Popularly known as la bola, the Mexican Revolution (1910-1917) was the first great social upheaval of the twentieth century. More than one million Mexicans lost their lives in an epic struggle that pitted peasants (campesinos), landowners (hacendados), factory workers, merchants, and provincial and national elites against one another. For more than a generation now, historians and social scientists of the Revolution have probed the hostility that festered among these diverse groups at the regional and local level. Inspired by the landmark regional studies of John Womack (Zapata and the Mexican Revolution) and Luis González y González (Pueblo en vilo: Microhistoria de San José de Gracia; San José de Gracia: Mexican Village in Transition, 1974)—both published in 1968—young historians have carved out veritable academic fiefs in the provinces, becoming intellectual versions of the regional revolutionary leaders (caudillos or caciques) about whom they write. Abandoning the perspective of Mexico City for the view obtainable in more remote and tranquil cities and towns, this new generation of scholars has provided a much-needed corrective to the worst excesses of a traditional historiography that prior to 1968 overemphasized the dominant role which Mexico City and the national government had played in the epic Revolution. Their accumulated efforts have produced a storehouse of empirical research for several regions.
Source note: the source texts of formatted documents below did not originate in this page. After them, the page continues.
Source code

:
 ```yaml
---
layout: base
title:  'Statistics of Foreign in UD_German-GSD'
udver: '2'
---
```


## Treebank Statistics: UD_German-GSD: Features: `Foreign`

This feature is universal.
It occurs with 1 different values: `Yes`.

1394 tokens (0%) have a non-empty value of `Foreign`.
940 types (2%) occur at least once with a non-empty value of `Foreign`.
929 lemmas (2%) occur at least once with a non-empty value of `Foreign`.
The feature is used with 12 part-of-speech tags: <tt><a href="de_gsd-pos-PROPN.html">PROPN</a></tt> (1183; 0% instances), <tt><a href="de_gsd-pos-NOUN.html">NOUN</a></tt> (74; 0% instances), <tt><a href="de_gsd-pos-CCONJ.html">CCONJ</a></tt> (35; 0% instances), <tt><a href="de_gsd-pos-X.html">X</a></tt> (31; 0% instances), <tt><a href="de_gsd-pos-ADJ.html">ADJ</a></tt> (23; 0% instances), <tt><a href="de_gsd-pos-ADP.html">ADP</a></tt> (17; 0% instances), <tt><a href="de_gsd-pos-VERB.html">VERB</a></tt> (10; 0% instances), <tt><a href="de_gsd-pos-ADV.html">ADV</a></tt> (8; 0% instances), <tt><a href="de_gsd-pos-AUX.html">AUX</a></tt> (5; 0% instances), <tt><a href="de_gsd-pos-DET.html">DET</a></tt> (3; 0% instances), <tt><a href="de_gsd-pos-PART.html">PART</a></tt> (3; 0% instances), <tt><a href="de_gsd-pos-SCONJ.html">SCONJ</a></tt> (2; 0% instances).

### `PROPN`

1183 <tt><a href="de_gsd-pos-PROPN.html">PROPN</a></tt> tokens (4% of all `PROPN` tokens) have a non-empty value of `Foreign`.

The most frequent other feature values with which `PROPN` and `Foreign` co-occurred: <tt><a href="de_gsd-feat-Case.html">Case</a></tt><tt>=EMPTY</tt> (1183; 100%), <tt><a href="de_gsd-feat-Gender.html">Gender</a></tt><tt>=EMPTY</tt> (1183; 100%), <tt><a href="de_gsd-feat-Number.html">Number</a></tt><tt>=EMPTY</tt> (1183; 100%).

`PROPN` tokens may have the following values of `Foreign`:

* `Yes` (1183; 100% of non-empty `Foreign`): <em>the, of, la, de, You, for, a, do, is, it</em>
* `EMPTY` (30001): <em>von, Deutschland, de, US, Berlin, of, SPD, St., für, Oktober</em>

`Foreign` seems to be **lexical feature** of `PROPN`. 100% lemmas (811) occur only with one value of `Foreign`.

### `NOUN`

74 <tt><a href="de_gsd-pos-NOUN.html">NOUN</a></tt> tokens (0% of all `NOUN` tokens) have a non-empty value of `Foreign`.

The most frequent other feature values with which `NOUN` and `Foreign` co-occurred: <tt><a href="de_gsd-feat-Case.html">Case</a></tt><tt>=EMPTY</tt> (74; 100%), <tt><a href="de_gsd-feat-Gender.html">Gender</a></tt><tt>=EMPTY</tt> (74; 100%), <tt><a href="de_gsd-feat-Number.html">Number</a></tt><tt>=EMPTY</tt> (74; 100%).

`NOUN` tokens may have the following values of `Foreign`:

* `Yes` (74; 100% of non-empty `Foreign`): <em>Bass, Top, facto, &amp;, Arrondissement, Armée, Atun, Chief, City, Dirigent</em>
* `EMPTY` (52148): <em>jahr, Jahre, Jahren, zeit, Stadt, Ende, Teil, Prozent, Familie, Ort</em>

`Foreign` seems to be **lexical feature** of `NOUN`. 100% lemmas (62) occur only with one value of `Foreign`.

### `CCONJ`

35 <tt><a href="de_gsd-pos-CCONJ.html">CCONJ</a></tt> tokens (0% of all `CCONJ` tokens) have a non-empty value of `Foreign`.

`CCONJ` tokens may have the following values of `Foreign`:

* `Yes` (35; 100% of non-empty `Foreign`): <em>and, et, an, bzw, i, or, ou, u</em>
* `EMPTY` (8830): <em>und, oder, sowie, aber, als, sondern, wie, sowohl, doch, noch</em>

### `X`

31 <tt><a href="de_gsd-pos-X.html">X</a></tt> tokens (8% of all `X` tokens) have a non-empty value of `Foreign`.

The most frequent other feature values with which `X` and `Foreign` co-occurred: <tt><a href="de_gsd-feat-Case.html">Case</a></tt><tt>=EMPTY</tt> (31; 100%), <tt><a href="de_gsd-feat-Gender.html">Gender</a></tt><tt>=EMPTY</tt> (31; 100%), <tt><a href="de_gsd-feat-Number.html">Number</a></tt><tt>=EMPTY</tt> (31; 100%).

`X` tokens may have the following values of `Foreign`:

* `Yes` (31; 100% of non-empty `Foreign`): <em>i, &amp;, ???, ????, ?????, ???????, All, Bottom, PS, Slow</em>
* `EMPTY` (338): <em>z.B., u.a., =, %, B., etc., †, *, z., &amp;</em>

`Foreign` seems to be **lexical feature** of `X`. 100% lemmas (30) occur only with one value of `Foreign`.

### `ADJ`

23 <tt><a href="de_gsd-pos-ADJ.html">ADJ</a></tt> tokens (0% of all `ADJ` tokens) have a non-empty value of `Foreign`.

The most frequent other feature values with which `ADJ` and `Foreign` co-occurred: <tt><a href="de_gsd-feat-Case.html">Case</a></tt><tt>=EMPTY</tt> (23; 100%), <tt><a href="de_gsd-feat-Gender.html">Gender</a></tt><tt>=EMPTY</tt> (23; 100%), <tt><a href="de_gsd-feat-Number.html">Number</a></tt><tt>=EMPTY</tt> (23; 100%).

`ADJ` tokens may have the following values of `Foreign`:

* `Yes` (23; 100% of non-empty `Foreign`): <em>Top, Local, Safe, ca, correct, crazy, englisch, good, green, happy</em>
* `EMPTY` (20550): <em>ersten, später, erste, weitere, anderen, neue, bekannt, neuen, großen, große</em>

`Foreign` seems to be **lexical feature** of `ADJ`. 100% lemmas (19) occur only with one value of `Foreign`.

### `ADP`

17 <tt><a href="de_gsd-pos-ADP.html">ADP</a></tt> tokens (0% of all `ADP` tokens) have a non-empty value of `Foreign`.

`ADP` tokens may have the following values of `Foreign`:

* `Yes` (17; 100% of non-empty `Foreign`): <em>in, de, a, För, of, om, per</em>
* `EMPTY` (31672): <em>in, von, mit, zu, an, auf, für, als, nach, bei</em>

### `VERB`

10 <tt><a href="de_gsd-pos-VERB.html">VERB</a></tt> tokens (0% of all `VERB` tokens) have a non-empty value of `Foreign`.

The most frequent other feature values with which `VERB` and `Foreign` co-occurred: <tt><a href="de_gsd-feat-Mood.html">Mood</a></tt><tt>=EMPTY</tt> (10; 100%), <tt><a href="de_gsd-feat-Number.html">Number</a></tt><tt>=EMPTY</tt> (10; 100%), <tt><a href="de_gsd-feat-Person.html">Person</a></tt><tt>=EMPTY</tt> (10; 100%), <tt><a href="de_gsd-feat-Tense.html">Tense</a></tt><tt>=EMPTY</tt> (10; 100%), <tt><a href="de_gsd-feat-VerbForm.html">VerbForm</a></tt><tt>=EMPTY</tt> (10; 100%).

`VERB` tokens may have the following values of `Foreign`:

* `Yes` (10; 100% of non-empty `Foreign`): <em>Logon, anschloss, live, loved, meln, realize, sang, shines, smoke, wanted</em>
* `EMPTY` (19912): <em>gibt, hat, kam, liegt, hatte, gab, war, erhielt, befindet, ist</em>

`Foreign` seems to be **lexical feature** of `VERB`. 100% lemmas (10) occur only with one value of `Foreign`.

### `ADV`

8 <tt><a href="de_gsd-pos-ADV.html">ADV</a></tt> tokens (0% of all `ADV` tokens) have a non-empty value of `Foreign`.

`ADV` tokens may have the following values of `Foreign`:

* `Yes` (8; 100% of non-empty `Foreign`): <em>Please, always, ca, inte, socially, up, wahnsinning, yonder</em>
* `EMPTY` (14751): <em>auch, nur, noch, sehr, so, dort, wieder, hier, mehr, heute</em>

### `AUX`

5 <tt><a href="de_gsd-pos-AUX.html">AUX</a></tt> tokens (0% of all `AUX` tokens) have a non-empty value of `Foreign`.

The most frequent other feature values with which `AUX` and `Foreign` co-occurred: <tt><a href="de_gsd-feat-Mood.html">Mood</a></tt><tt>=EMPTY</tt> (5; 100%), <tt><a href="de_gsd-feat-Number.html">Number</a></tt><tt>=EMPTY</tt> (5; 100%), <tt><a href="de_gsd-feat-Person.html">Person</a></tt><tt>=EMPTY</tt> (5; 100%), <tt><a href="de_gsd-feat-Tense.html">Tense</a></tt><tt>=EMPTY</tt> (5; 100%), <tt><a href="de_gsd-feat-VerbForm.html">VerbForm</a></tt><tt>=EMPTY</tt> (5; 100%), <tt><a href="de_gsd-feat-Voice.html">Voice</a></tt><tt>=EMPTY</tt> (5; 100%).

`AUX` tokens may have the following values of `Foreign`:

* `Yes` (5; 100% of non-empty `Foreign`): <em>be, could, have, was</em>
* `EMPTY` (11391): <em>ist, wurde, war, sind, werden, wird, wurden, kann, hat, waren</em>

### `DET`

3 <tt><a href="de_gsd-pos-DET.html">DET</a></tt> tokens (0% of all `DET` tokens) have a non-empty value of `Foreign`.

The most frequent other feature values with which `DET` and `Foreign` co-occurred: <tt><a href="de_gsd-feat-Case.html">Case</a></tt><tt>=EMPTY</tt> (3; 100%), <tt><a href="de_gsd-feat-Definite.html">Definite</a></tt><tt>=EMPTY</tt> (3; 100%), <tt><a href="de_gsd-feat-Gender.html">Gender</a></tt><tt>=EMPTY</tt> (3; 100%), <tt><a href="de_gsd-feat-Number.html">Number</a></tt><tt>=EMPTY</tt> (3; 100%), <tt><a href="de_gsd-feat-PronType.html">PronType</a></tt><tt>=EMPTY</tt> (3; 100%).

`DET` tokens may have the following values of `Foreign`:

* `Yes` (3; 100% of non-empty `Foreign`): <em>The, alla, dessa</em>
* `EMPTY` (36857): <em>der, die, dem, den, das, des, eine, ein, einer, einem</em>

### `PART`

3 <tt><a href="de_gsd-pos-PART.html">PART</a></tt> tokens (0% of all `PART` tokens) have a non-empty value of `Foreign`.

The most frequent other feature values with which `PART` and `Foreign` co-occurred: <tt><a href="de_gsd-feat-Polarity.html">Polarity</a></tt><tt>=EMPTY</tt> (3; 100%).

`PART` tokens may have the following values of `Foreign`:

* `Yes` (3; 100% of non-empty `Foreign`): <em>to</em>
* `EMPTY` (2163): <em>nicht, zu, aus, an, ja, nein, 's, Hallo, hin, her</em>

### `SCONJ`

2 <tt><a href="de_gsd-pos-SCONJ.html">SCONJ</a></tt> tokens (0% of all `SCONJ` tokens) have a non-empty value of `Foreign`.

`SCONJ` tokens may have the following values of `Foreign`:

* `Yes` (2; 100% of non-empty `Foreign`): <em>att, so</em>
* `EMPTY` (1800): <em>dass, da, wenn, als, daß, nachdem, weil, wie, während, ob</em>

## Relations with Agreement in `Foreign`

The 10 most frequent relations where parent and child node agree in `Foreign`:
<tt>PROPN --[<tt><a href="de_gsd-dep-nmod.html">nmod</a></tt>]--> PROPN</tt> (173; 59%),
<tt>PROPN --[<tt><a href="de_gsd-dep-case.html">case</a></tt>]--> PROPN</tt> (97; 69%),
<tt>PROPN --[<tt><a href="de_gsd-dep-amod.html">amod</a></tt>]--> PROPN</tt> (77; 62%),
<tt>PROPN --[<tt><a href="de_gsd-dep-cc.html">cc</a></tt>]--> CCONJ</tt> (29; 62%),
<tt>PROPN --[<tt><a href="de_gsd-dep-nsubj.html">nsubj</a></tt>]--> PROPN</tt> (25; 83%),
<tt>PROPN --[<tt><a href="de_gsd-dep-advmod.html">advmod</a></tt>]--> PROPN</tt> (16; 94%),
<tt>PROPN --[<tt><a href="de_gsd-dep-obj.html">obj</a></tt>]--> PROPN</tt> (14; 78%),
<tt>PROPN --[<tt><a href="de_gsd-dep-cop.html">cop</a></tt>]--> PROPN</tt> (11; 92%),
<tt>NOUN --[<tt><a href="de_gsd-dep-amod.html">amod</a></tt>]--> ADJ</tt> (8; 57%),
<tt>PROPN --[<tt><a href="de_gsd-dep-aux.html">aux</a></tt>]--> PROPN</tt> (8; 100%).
After two decades of intensive study of region and locality, several stimulating syntheses have appeared which reevaluate the Mexican Revolution, generating their arguments and analyses in part from this rich harvest of microhistories. Alan Knight’s The Mexican Revolution (1986), François-Xavier Guerra’s Le Mexique: De l’ ancien régime à la revolution (1985) and the book under review here, John Mason Hart’s Revolutionary Mexico: The Coming and Process of the Mexican Revolution, fashion original and often contradictory theses about the origins and outcome of la bola. Each interpretative synthesis stakes out new ground and assembles its own cache of primary and secondary sources to prove its hypothesis.
Hart’s contribution to the historiography of the Revolution emphasizes the pivotal role that economic factors played in shaping the origins and final direction of the Revolution. Foreign investment swamped Mexico during the Porfiriato, dominating the financial, mining, agricultural, and transport sectors. This overwhelming influx of capital in a relatively short time span made the nation economically dependent on imported capital. The French secured spheres of influence in the banking and textile industries. The British preferred petroleum exploration and public works projects. American businessmen invested heavily in railways, silver mines, cattle, tropical agriculture, and a host of raw materials needed for their burgeoning factories and farms back home. In 1900 fully one-half of all American foreign investments were in Mexico. In particular, North American dollars began flowing heavily into the border states of Coahuila, Chihuahua, and Sonora. By 1902 more than 23 percent of all American investments were located in these three cradles of revolutionary discontent. While expatriate entrepreneurs secured lucrative concessions from Mexico City bureaucrats, provincial elites, factory owners, and merchants found themselves unable to compete successfully with the better-capitalized foreigners. Hart is convinced that an often-conspiratorial working relationship existed between foreign investors and national politicians which triggered a wave of nationalistic discontent during the late Porfiriato. Unlike Knight, who insists that many Mexicans lacked a clearly defined sense of nationhood in 1910, Hart finds anti-imperialism to be an important causative factor in the revolutionary equation.
Utilizing the personal papers of American entrepreneurs, corporate records, and documents from the American-Mexican Claims Commission—a...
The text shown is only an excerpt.